Cellar Beware

aged bottles from my wine cellar

Disappearing into my cellar is a subterranean kind of bloke’s shed thing.  It is cosy and womb-like in an igloo sort  of way and not dissimilar, I’d imagine, to some Inuit holiday homes. Sandstone and concrete aided by air conditioning keeps it suitably chilly for its glass- imprisoned occupants.

I used to be like a nurturing shepherd with his flock, knowing all the bottles of wine by name and herding them into groups. Where they were, what they were, what I paid for them, how they were travelling…much of this inventory was assisted by wine-cellar software.  But after two system crashes over the years – it all became a bit too tedious to do a massive stock-take and try to remember previous notes and re-enter the information.  I have a general mental map of the inhabitants and their location in my cellar’s geography.

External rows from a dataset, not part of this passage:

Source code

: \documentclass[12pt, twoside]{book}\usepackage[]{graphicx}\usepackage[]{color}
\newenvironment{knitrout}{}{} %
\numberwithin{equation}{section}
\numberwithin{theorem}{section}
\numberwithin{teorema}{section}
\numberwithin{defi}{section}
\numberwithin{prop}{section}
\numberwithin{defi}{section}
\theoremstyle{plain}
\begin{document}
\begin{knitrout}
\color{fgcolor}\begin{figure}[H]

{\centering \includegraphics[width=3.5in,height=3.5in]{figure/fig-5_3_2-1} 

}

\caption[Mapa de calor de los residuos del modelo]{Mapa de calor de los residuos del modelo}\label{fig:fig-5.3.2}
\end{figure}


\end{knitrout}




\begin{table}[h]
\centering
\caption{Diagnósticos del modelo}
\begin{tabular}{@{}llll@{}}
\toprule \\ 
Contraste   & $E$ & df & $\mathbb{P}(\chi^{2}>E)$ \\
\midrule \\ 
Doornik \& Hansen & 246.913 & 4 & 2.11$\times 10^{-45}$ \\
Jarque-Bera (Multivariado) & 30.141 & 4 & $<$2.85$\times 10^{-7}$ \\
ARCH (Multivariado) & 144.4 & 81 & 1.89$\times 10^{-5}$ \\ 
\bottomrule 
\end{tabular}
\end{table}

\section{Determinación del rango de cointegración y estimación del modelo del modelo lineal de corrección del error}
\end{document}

Recently one phalanx of racks took it upon itself to dislodge from a wall in one of the cellar’s bays.  It was nothing too seismic, but more of a world-weary slump from the weight of decades of bottles teasing gravity. Mind you, nature, time, corks and lead capsules (yup lead) had done their best to alleviate the deadweight over time. Ullage is an interesting animal.  That air space between cork and its contents can significantly increase over time. Some bottles succumb more than others. It makes for a hell of a lottery when reading ullage levels with old bottles in wine auction catalogues. But some wines defy the odds. In lightening the load before shoring up the sagging north wing racks, I discovered a bashful 41 year old Lindeman’s Hunter Valley Semillon – with several inches (the bottle was pre metric) of ullage. Mid shoulder if you want to be jargon-precise.

I’ve often blissed-out on old Hunter Semillons. I remember Hugh Johnson discussing the Semillon grape as a native Bordeaux variety where it emerges ambrosia-like in the region’s dessert wines like Chateau d’Yquem. But he then neatly segued to its remarkable properties as a long-lived white wine in the Hunter Valley of New South Wales in Australia. This Lindeman’s example was no exception. Although it was not in its peak condition, its complex secondary and tertiary nuances still made for an extremely rewarding tipple.

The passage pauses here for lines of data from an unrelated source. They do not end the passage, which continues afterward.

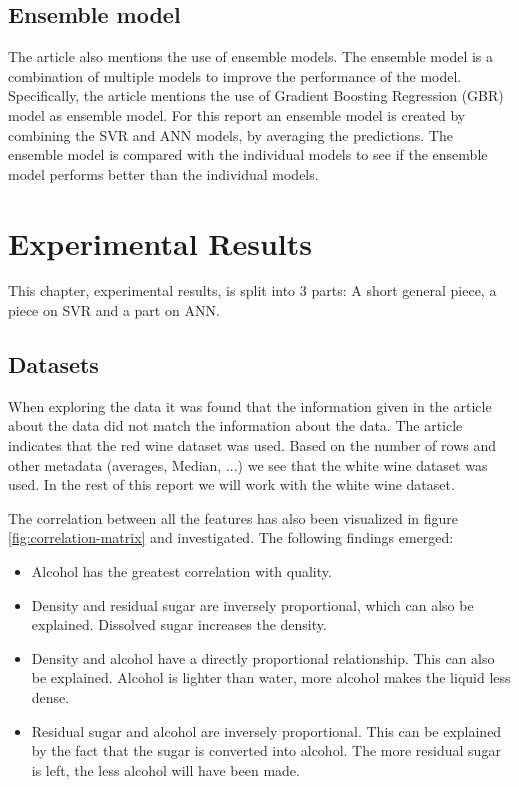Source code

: \documentclass{article}
\begin{document}
\subsection{Ensemble model}
The article \cite{dahal2021prediction} also mentions the use of ensemble models.
The ensemble model is a combination of multiple models to improve the performance of the model.
Specifically, the article mentions the use of Gradient Boosting Regression (GBR) model as ensemble model.
For this report an ensemble model is created by combining the SVR and ANN models, by averaging the predictions.
The ensemble model is compared with the individual models to see if the ensemble model performs better than the individual models.

\section{Experimental Results}
This chapter, experimental results, is split into 3 parts: A short general piece, a piece on SVR and a part on ANN.

\subsection{Datasets}
When exploring the data it was found that the information given in the article about the data did not match the information about the data.
The article indicates that the red wine dataset was used.
Based on the number of rows and other metadata (averages, Median, ...) we see that the white wine dataset was used.
In the rest of this report we will work with the white wine dataset.

The correlation between all the features has also been visualized in figure \autoref{fig:correlation-matrix} and investigated. The following findings emerged:
\begin{itemize}
	\item Alcohol has the greatest correlation with quality.
	\item Density and residual sugar are inversely proportional, which can also be explained. Dissolved sugar increases the density.
	\item Density and alcohol have a directly proportional relationship. This can also be explained. Alcohol is lighter than water, more alcohol makes the liquid less dense.
	\item Residual sugar and alcohol are inversely proportional. This can be explained by the fact that the sugar is converted into alcohol. The more residual sugar is left, the less alcohol will have been made.
\end{itemize}
\end{document}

Certainly there are some abject failures among the other decamped bottles. Chardonnays primarily – some well
past the risotto ingredient stage.  But I’m happy to kiss a bunch of grey whiskered oenological frogs to find a prince.

1 Comments on “Cellar Beware”

  1. haha – “But I’m happy to kiss a bunch of grey whiskered oenological frogs to find a prince.” Love it – now that’s dedication to the cause!